- TASK DIRECTIONS
Sort through the data and copy the lines holding the word "integrate".

---------- DATA SECTION

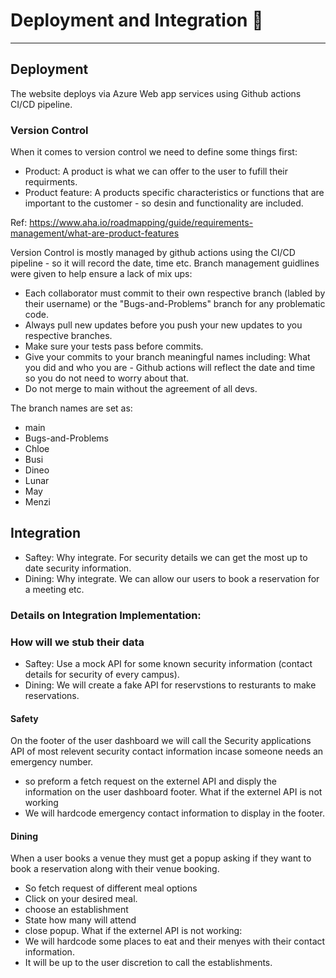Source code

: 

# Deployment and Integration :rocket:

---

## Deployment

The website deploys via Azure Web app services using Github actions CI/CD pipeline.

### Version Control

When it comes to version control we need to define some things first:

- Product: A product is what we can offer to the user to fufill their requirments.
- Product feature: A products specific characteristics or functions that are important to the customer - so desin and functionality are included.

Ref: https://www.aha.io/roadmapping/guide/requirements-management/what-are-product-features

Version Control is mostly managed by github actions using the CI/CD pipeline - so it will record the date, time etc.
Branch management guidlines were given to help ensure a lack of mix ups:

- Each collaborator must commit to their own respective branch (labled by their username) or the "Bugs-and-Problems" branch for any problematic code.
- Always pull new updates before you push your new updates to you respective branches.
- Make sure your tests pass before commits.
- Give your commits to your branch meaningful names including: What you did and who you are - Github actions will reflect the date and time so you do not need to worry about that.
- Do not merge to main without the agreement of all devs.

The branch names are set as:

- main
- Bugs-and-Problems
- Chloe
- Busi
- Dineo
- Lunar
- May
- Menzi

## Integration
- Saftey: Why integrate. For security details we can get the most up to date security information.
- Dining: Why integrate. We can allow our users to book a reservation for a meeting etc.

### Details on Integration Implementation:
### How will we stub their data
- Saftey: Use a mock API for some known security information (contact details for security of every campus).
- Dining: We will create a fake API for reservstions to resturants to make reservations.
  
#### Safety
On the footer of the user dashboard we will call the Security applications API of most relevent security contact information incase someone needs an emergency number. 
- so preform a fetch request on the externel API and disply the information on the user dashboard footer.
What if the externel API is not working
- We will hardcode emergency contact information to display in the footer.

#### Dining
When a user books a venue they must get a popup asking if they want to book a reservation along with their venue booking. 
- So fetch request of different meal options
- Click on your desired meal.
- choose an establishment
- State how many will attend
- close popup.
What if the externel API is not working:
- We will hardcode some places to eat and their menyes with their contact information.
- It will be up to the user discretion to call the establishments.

--------------------
---------- DATA SECTION

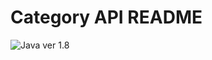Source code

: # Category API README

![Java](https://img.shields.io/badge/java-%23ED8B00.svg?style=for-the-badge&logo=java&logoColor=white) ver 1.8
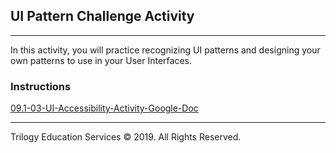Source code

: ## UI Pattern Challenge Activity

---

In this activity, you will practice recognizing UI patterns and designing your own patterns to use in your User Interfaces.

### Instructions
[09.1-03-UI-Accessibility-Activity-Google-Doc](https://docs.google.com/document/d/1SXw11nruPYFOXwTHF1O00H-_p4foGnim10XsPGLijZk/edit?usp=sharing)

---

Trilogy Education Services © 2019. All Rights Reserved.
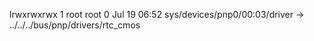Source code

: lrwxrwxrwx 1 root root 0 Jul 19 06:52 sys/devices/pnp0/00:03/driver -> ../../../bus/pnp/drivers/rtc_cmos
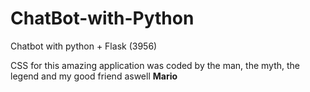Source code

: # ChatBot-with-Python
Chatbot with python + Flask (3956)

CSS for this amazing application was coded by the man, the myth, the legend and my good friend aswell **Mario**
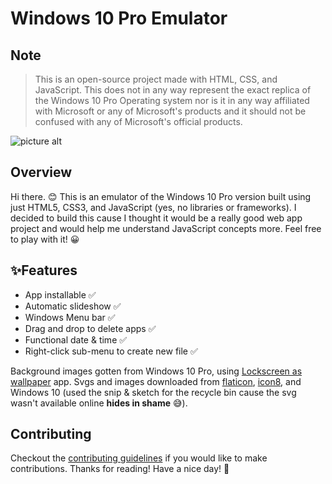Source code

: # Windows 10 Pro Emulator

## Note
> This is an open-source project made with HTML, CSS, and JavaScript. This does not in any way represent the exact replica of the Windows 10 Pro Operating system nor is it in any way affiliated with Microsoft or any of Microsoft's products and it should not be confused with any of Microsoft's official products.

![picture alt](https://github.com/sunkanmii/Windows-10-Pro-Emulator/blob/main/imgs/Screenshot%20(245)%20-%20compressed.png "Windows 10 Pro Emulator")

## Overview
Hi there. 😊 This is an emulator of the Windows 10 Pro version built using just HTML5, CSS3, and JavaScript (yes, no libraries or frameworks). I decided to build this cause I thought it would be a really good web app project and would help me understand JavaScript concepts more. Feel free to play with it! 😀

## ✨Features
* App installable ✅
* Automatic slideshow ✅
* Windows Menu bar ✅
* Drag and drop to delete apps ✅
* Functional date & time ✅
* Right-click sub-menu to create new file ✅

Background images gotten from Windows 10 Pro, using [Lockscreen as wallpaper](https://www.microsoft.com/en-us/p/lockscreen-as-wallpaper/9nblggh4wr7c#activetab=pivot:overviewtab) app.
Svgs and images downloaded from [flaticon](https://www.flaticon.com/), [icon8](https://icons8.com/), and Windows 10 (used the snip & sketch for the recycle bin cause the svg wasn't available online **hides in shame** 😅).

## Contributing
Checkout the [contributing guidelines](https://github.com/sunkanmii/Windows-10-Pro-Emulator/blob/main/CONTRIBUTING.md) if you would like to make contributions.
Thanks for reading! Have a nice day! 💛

--------------------
---------- DATA SECTION

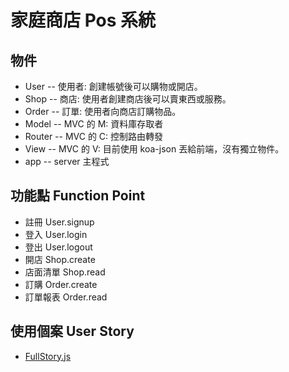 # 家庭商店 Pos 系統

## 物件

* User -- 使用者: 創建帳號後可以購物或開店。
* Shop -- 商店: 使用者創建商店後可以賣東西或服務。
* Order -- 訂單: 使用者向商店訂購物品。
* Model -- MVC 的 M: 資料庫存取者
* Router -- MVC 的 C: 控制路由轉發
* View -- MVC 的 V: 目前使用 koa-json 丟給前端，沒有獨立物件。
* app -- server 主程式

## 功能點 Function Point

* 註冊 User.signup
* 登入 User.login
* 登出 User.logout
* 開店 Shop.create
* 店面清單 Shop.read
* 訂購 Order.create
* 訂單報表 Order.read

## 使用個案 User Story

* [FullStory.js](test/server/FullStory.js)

--------------------

- EXERCISE OUTPUT
- Saftey: Why integrate. For security details we can get the most up to date security information.
- Dining: Why integrate. We can allow our users to book a reservation for a meeting etc.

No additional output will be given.